We assume that the directory r-mgc placed locally on the system is <package_root>. Note that all figures were stylized using Adobe Photoshop prior to submission.

  • Figure 1: Mini Sims Figure This figure demonstrates the behavior of discriminability, Fingerprinting, ICC/I2C2, and Kernel methods under a range of basic simulation settings in 1 dimension.

  • Figure 2: Multisim Figure This figure demonstrates the behavior of discriminability, ICC, and I2C2 under a variety of simulation benchmark settings. To execute the script with fresh data:

setwd('<package_root>/docs/discriminability/paper/simulations')
source('shared_scripts.R`)

Note: the scripts will automatically multithread, however, the simulation benchmarks take quite a while to execute (1.5 days on a 96 core machine with 1 TB of RAM).

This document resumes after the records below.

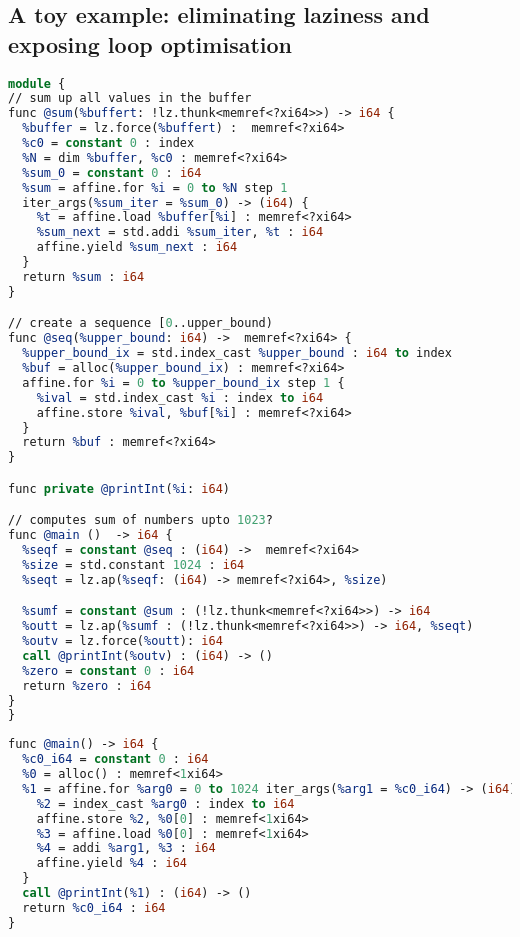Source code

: \documentclass[sigplan,\review anonymous]{acmart}
\begin{document}
{\subsection{A toy example: eliminating laziness and exposing loop optimisation}

\begin{lstlisting}[language=llvm, caption="example of laziness with tensor computations"]
module {
// sum up all values in the buffer
func @sum(%buffert: !lz.thunk<memref<?xi64>>) -> i64 {
  %buffer = lz.force(%buffert) :  memref<?xi64>
  %c0 = constant 0 : index
  %N = dim %buffer, %c0 : memref<?xi64>
  %sum_0 = constant 0 : i64
  %sum = affine.for %i = 0 to %N step 1
  iter_args(%sum_iter = %sum_0) -> (i64) {
    %t = affine.load %buffer[%i] : memref<?xi64>
    %sum_next = std.addi %sum_iter, %t : i64
    affine.yield %sum_next : i64
  }
  return %sum : i64
}

// create a sequence [0..upper_bound)
func @seq(%upper_bound: i64) ->  memref<?xi64> {
  %upper_bound_ix = std.index_cast %upper_bound : i64 to index
  %buf = alloc(%upper_bound_ix) : memref<?xi64>
  affine.for %i = 0 to %upper_bound_ix step 1 {
    %ival = std.index_cast %i : index to i64
    affine.store %ival, %buf[%i] : memref<?xi64>
  }
  return %buf : memref<?xi64>
}

func private @printInt(%i: i64)

// computes sum of numbers upto 1023?
func @main ()  -> i64 {
  %seqf = constant @seq : (i64) ->  memref<?xi64>
  %size = std.constant 1024 : i64
  %seqt = lz.ap(%seqf: (i64) -> memref<?xi64>, %size)

  %sumf = constant @sum : (!lz.thunk<memref<?xi64>>) -> i64
  %outt = lz.ap(%sumf : (!lz.thunk<memref<?xi64>>) -> i64, %seqt)
  %outv = lz.force(%outt): i64
  call @printInt(%outv) : (i64) -> ()
  %zero = constant 0 : i64
  return %zero : i64
}
}
\end{lstlisting}

\begin{lstlisting}[language=llvm, caption="final program after eliminating laziness and loop fusion"]
func @main() -> i64 {
  %c0_i64 = constant 0 : i64
  %0 = alloc() : memref<1xi64>
  %1 = affine.for %arg0 = 0 to 1024 iter_args(%arg1 = %c0_i64) -> (i64) {
    %2 = index_cast %arg0 : index to i64
    affine.store %2, %0[0] : memref<1xi64>
    %3 = affine.load %0[0] : memref<1xi64>
    %4 = addi %arg1, %3 : i64
    affine.yield %4 : i64
  }
  call @printInt(%1) : (i64) -> ()
  return %c0_i64 : i64
}
\end{lstlisting}


}
\end{document}
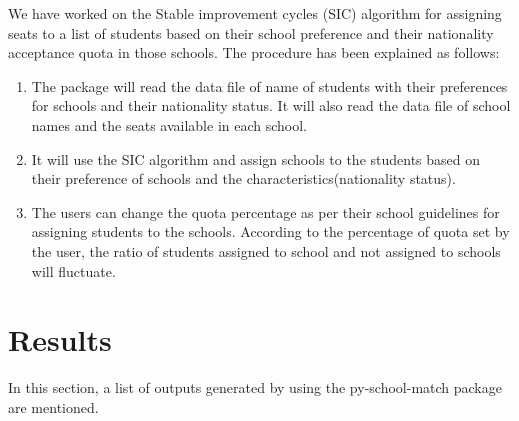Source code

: \documentclass[twocolumn]{article}
\begin{document}
We have worked on the Stable improvement cycles (SIC) algorithm for assigning seats to a list of students based on their school preference and their nationality acceptance quota in those schools. The procedure has been explained as follows:\\
\begin{enumerate}
    \vspace{-0.4cm}\item The package will read the data file of name of students with their preferences for schools and their nationality status. It will also read the data file of school names and the seats available in each school.\\
    \vspace{-0.4cm}\item It will use the SIC algorithm and assign schools to the students based on their preference of schools and the characteristics(nationality status).\\
    \vspace{-0.4cm}\item The users can change the quota percentage as per their school guidelines for assigning students to the schools. According to the percentage of quota set by the user, the ratio of students assigned to school and not assigned to schools will fluctuate.\\
\end{enumerate}

\section{Results}

In this section, a list of outputs generated by using the py-school-match package are mentioned.\\
\end{document}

Using the included bound, one sample, and two sample data, you can proceed to duplicate the figure by opening the R notebook simulation plots, and executing the script.

  • Figure 3: 64 pipelines figure. To regenerate the source data for this portion of the manuscript, users can use the following two scripts from an R terminal:
setwd('<package_root>/docs/discriminability/paper/discr_computation')
# edit lines 17 and 18, and lines 210 and 211, and set to your local path where
# preprocessed brains are located
source('./real_data_driver.R')  # runs the discriminability calculations
# edit lines 17 and 18, and lines 108 and 109, to the location of the 
# preprocessed brains
source('./realdat_perm_testing.R')  # runs the two sample testing

Again, the scripts will multithread, but can be expected to take approximately 3 days on a 96 core, 1 TB RAM machine.

To regenerate Figure 2 from the manuscript, users can execute the 64 Pipelines Figure notebook.

setwd('<package_root>/docs/discriminability/paper/dcor_fig')
source('./dep_wt_driver.R')

Results can be expected to take 2 days on a 96 core, 1 TB machine.

To reproduce the figure, users can use the Effect Size Investigation notebook.